The B&B-meets-crackhouse vibe continued in the room, where we found a TV, dresser, and some plants, all of which boasted hefty layers of gray dust, offset by the array of mustard-toned stains adorning the sheets and pillowcases. "They ain't dirty," insisted the desk clerk, who promised she'd just run said sheets through the wash. "They're just stained." If ever a room deserved criminal sodomy, this was it.
[. . .]
Jake took the upper hand, flipping through the phone book to find anyone who seemed likely to know about gay people in Branson. After rounding up numbers for Branson's florists, interior decorators, and Gap, Jake decided to call the hotel's concierge. "Hello," Jake said. "Does Branson have a gay bar?"
"No," said the concierge, in a tone that suggested Jake had asked if he might fill the concierge's mouth with piss. "I don't think so."
Discouraged but not defeated, Jake returned to the phone book, but calls to Branson's florists (all women), interior decorators (ditto), and Gap (closed for the night) were unhelpful. Finally, Jake scanned Branson's bar listings, searching for the hidden-in-plain-sight names favored by small-town gay bars -- the Incognito Lounge, or Ain't Nobody's Biz -- but found nothing.
Defeated, we headed out to take in the sights. Most impressive: the Shoji Tabuchi Theatre, featuring twice-nightly shows by Mr. Shoji Tabuchi, a Suzuki-trained classical violinist turned rambunctious country fiddler.
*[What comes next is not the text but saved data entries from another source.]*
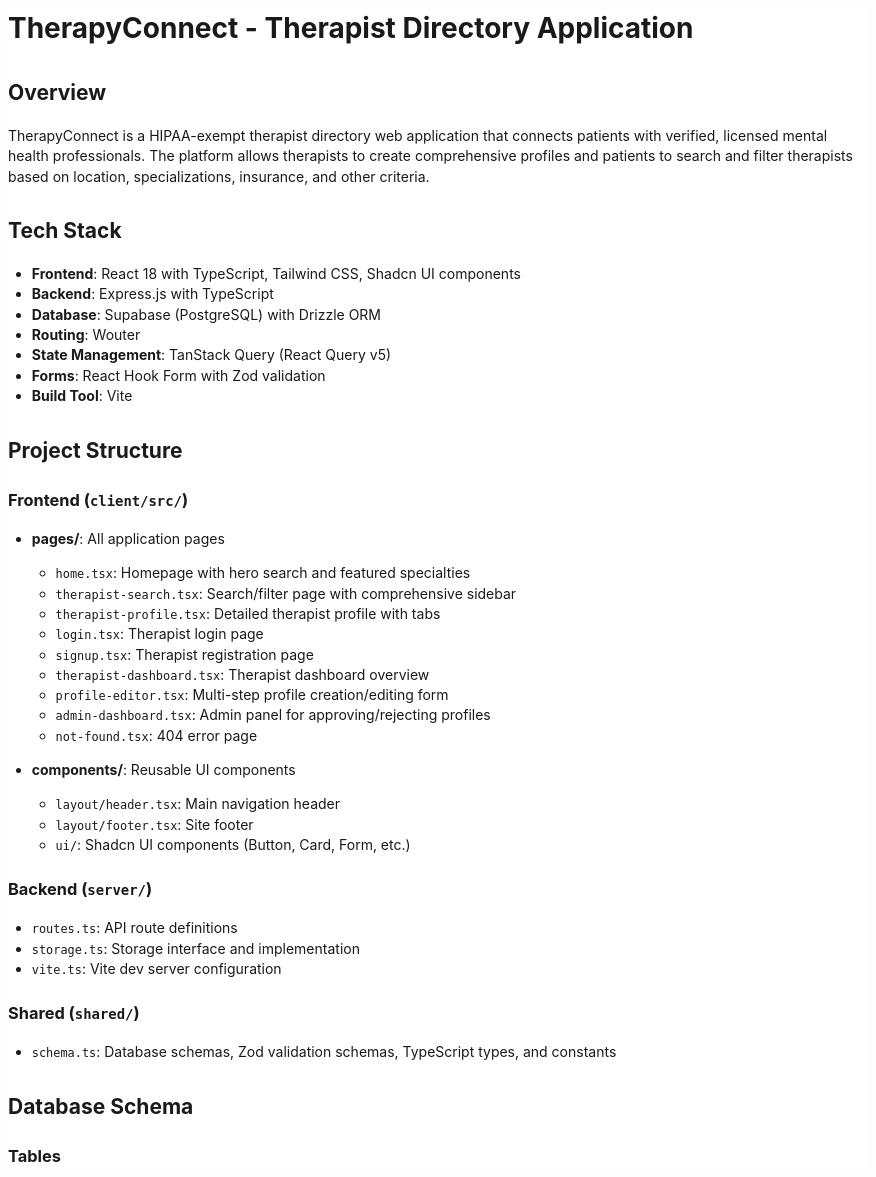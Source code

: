 # TherapyConnect - Therapist Directory Application

## Overview
TherapyConnect is a HIPAA-exempt therapist directory web application that connects patients with verified, licensed mental health professionals. The platform allows therapists to create comprehensive profiles and patients to search and filter therapists based on location, specializations, insurance, and other criteria.

## Tech Stack
- **Frontend**: React 18 with TypeScript, Tailwind CSS, Shadcn UI components
- **Backend**: Express.js with TypeScript
- **Database**: Supabase (PostgreSQL) with Drizzle ORM
- **Routing**: Wouter
- **State Management**: TanStack Query (React Query v5)
- **Forms**: React Hook Form with Zod validation
- **Build Tool**: Vite

## Project Structure

### Frontend (`client/src/`)
- **pages/**: All application pages
  - `home.tsx`: Homepage with hero search and featured specialties
  - `therapist-search.tsx`: Search/filter page with comprehensive sidebar
  - `therapist-profile.tsx`: Detailed therapist profile with tabs
  - `login.tsx`: Therapist login page
  - `signup.tsx`: Therapist registration page
  - `therapist-dashboard.tsx`: Therapist dashboard overview
  - `profile-editor.tsx`: Multi-step profile creation/editing form
  - `admin-dashboard.tsx`: Admin panel for approving/rejecting profiles
  - `not-found.tsx`: 404 error page

- **components/**: Reusable UI components
  - `layout/header.tsx`: Main navigation header
  - `layout/footer.tsx`: Site footer
  - `ui/`: Shadcn UI components (Button, Card, Form, etc.)

### Backend (`server/`)
- `routes.ts`: API route definitions
- `storage.ts`: Storage interface and implementation
- `vite.ts`: Vite dev server configuration

### Shared (`shared/`)
- `schema.ts`: Database schemas, Zod validation schemas, TypeScript types, and constants

## Database Schema

### Tables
Every Shoji performance ends with the host belting out his signature catch phrase -- "God bress Amelica!" -- but the real show at Shoji's is the men's and women's restrooms, whose construction and luxury appointments cost Shoji a famous $1 million each. "Fabulous bathrooms can only appeal to two types of people," said Jake. "Old folks and homosexuals." We saw a lot of old folks.
Back in our room, we did it for Branson's invisible gays...
(Thanks for the link, Vaara.)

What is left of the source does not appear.